With all these benefits up for grabs, why is it that so many people dodge cardio? Of course, there are many reasons. However, I think one of the chief reasons that people abstain from cardio is because they find it boring. But that’s understandable. Sixty minutes on the treadmill would test the patience of even the most committed exerciser.
It doesn’t have to be this way. There are some simple strategies we can use to spice up our cardio workouts. One way is to organise cardio exercises into a circuit.
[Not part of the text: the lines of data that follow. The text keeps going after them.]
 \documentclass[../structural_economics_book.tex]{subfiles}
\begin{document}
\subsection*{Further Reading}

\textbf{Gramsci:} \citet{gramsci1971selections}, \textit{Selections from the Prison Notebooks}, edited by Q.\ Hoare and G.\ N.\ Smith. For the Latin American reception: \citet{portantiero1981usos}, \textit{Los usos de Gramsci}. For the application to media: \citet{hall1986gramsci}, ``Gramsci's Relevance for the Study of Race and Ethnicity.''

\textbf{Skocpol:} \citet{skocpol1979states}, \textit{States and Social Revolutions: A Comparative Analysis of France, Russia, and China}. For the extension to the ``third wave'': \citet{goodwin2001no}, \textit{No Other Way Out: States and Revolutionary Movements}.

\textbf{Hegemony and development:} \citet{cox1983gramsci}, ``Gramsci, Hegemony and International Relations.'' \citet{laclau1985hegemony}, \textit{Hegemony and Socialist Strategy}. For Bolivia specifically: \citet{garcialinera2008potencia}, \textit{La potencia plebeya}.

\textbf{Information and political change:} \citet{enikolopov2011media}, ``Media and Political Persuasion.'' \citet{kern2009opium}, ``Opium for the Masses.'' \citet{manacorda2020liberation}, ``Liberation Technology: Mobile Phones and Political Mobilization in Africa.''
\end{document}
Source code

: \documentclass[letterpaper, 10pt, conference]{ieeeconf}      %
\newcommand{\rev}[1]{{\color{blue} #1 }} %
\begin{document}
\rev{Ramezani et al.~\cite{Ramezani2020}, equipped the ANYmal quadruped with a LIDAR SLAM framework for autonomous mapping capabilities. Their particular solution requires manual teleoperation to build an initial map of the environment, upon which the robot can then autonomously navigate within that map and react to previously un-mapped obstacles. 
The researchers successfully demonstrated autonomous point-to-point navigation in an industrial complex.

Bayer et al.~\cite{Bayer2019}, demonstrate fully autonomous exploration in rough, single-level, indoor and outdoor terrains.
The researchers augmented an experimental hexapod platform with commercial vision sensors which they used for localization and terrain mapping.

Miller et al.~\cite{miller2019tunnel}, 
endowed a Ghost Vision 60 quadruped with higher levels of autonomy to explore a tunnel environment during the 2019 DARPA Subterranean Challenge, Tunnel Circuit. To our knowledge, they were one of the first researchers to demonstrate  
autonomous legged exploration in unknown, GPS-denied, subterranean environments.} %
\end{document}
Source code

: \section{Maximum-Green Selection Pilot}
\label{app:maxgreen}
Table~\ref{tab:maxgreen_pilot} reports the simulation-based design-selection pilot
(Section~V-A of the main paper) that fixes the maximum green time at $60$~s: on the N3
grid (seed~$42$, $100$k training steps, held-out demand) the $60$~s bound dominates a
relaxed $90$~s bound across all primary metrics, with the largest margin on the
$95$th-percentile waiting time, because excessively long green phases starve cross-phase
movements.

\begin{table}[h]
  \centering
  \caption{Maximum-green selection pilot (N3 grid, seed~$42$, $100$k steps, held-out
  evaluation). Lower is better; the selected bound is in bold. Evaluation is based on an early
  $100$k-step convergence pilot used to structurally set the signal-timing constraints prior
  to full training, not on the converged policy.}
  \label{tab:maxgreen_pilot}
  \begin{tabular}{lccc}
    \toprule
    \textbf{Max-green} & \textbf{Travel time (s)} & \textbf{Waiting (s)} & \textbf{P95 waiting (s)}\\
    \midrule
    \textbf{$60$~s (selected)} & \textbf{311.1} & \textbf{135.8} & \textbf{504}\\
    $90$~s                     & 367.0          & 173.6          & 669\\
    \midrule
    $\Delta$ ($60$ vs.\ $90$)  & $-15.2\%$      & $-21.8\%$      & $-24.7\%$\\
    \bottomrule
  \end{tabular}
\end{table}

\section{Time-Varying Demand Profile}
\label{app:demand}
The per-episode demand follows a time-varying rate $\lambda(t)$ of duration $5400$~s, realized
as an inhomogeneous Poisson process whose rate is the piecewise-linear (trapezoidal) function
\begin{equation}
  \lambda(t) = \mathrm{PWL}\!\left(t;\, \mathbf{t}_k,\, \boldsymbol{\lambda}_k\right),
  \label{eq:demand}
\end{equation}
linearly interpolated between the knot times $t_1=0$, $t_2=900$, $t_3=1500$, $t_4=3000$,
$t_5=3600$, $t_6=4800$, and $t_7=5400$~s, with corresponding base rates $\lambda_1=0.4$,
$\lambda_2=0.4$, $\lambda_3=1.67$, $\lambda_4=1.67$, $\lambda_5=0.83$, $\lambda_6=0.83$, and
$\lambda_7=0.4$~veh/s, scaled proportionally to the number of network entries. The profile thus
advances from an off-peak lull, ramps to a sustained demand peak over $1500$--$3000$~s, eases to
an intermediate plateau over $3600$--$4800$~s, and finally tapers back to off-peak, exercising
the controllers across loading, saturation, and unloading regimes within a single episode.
Transitioning between stations serves to break up the monotony of protracted periods of cardio.
Another way is to intersperse cardio stations with bodyweight exercises. Contrary to common misunderstanding, bodyweight movements can engage the aerobic system similarly to running or rowing. In a Medical News Today article (aptly entitled The Best Cardio Exercises), we are told that burpees, jump jacks, and squat jumps all qualify as effective cardio exercises.
Before slipping on your sweatpants and tightening up your trainers, stick around for a brief tour of the health and fitness benefits of aerobic exercise. (Not interested? Then start the circuit >)
Benefits of this cardio circuit
I’ve been reading about the impacts of exercise on health for more years than I care to count. Yet, I always seem to stumble on some new benefit. For example, the authors of a recent article on ‘occupational burnout,’ found that ‘moderate intensity’ cardiovascular exercise exerted a positive effect on states of well-being as well as reducing psychological distress.
While it was unclear whether cardio mitigates occupational burnout, the study suggests that it can certainly boost mood. Meaning, when you’re feeling crummy after a stressful day at work, a 5-mile run, or this cardio circuit, can be used as a much-needed pick-me-up. Both are far better alternatives than a bottle of wine or a takeaway.
That’s a brief insight into the psychological benefits of cardio. But what about the physical benefits? When asked why should we do cardio, most people will say because it’s good for your heart. While this is true, cardio training has been shown to confer many other benefits.
Cardio promotes whole-body health
In an epic National Library of Medicine journal, the team of contributors cite research showing that cardiovascular exercise is ‘associated with remarkable widespread health benefits.’ These benefits include a ‘reduction in all-cause mortality’ and a ‘modest increase’ in life expectancy.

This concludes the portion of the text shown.